Они смеялись ночами на кухне, когда оба были слишком вымотаны, чтобы держать оборону. Спорили о делах до хрипоты — так, что соседи, наверное, думали: эти двое или сейчас подерутся, или разденутся. Иногда происходило и то, и другое почти одновременно, если считать ссору разновидностью прелюдий.

Алекса умела злить его одной фразой сильнее, чем начальство — выговором.

Он умел одним взглядом довести её до бешенства.

Они были равными. Вот в чём была их сила. И вот почему падение оказалось таким громким.

Он помнил её босые ноги на холодной плитке кухни. Помнил, как она закручивала волосы карандашом, когда монтировала выпуск подкаста. Помнил, как она морщила нос, когда читала особенно безмозглый полицейский отчёт, и говорила:

— У вас в управлении конкурс, кто напишет тупее самого тупого?

А он отвечал:

— А у вас в журналистике, видимо, премия за то, кто эффектнее превратит трагедию в драматичный саундтрек.

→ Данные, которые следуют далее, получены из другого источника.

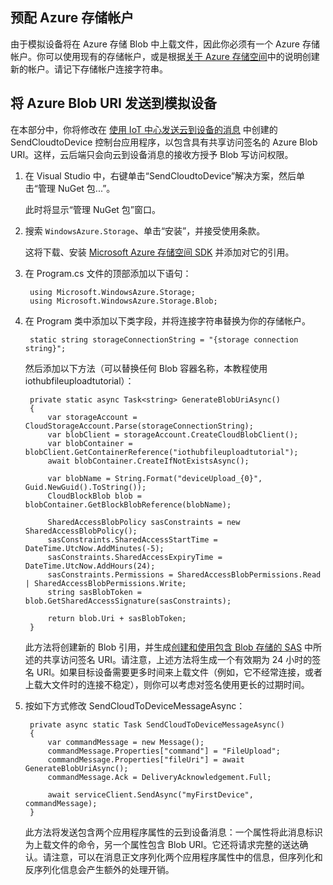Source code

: ## 预配 Azure 存储帐户
由于模拟设备将在 Azure 存储 Blob 中上载文件，因此你必须有一个 Azure 存储帐户。你可以使用现有的存储帐户，或是根据[关于 Azure 存储空间]中的说明创建新的帐户。请记下存储帐户连接字符串。

## 将 Azure Blob URI 发送到模拟设备

在本部分中，你将修改在 [使用 IoT 中心发送云到设备的消息] 中创建的 SendCloudtoDevice 控制台应用程序，以包含具有共享访问签名的 Azure Blob URI。这样，云后端只会向云到设备消息的接收方授予 Blob 写访问权限。

1. 在 Visual Studio 中，右键单击“SendCloudtoDevice”解决方案，然后单击“管理 NuGet 包...”。 

    此时将显示“管理 NuGet 包”窗口。

2. 搜索 `WindowsAzure.Storage`、单击“安装”，并接受使用条款。

    这将下载、安装 [Microsoft Azure 存储空间 SDK](https://www.nuget.org/packages/WindowsAzure.Storage/) 并添加对它的引用。

3. 在 Program.cs 文件的顶部添加以下语句：

        using Microsoft.WindowsAzure.Storage;
        using Microsoft.WindowsAzure.Storage.Blob;

4. 在 Program 类中添加以下类字段，并将连接字符串替换为你的存储帐户。

        static string storageConnectionString = "{storage connection string}";

    然后添加以下方法（可以替换任何 Blob 容器名称，本教程使用 iothubfileuploadtutorial）：
   
        private static async Task<string> GenerateBlobUriAsync()
        {
            var storageAccount = CloudStorageAccount.Parse(storageConnectionString);
            var blobClient = storageAccount.CreateCloudBlobClient();
            var blobContainer = blobClient.GetContainerReference("iothubfileuploadtutorial");
            await blobContainer.CreateIfNotExistsAsync();

            var blobName = String.Format("deviceUpload_{0}", Guid.NewGuid().ToString());
            CloudBlockBlob blob = blobContainer.GetBlockBlobReference(blobName);

            SharedAccessBlobPolicy sasConstraints = new SharedAccessBlobPolicy();
            sasConstraints.SharedAccessStartTime = DateTime.UtcNow.AddMinutes(-5);
            sasConstraints.SharedAccessExpiryTime = DateTime.UtcNow.AddHours(24);
            sasConstraints.Permissions = SharedAccessBlobPermissions.Read | SharedAccessBlobPermissions.Write;
            string sasBlobToken = blob.GetSharedAccessSignature(sasConstraints);

            return blob.Uri + sasBlobToken;
        }

    此方法将创建新的 Blob 引用，并生成[创建和使用包含 Blob 存储的 SAS](/documentation/articles/storage-dotnet-shared-access-signature-part-2/) 中所述的共享访问签名 URI。请注意，上述方法将生成一个有效期为 24 小时的签名 URI。如果目标设备需要更多时间来上载文件（例如，它不经常连接，或者上载大文件时的连接不稳定），则你可以考虑对签名使用更长的过期时间。

5. 按如下方式修改 SendCloudToDeviceMessageAsync：

        private async static Task SendCloudToDeviceMessageAsync()
        {
            var commandMessage = new Message();
            commandMessage.Properties["command"] = "FileUpload";
            commandMessage.Properties["fileUri"] = await GenerateBlobUriAsync();
            commandMessage.Ack = DeliveryAcknowledgement.Full;

            await serviceClient.SendAsync("myFirstDevice", commandMessage);
        }

    此方法将发送包含两个应用程序属性的云到设备消息：一个属性将此消息标识为上载文件的命令，另一个属性包含 Blob URI。它还将请求完整的送达确认。请注意，可以在消息正文序列化两个应用程序属性中的信息，但序列化和反序列化信息会产生额外的处理开销。

<!-- Links -->

[关于 Azure 存储空间]: /documentation/articles/storage-create-storage-account/#create-a-storage-account

[IoT Hub Developer Guide - C2D]: /documentation/articles/iot-hub-devguide/#c2d
[Azure IoT - Service SDK NuGet package]: https://www.nuget.org/packages/Microsoft.Azure.Devices/
[Transient Fault Handling]: https://msdn.microsoft.com/zh-cn/library/hh680901(v=pandp.50).aspx
[Get started with IoT Hub]: /documentation/articles/iot-hub-csharp-csharp-getstarted


[使用 IoT 中心发送云到设备的消息]: /documentation/articles/iot-hub-csharp-csharp-c2d
<!-- Images -->

<!---HONumber=Mooncake_0321_2016-->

И она смеялась. Всегда смеялась первой, если понимала, что он прав хотя бы наполовину.

Когда всё пошло не так?

Виктор закрыл глаза.

Память, как и преступник, редко приходит сразу с признанием. Сначала она кружит рядом, прячется в деталях, в запахах, в паузах, в недосказанном. Он не мог назвать день, когда они перестали быть «мы» и начали становиться «я» и «ты». Не было одного взрыва, после которого всё рухнуло. Их не убила измена, не растоптала громкая ложь, не разрубил один-единственный чудовищный поступок.

Всё трескалось медленно.

Словно между ними сперва появилась тонкая, почти прозрачная трещина. Потом в неё набилась пыль усталости. Потом — песок гордости. Потом — соль обид. Потом — молчание.

И в один день они обнаружили, что стоят по разные стороны стены.

Невидимой.

Прочной.

Построенной из слов, которых никто не сказал вовремя.

— Чёрт, — тихо произнёс Виктор в пустой кабинет.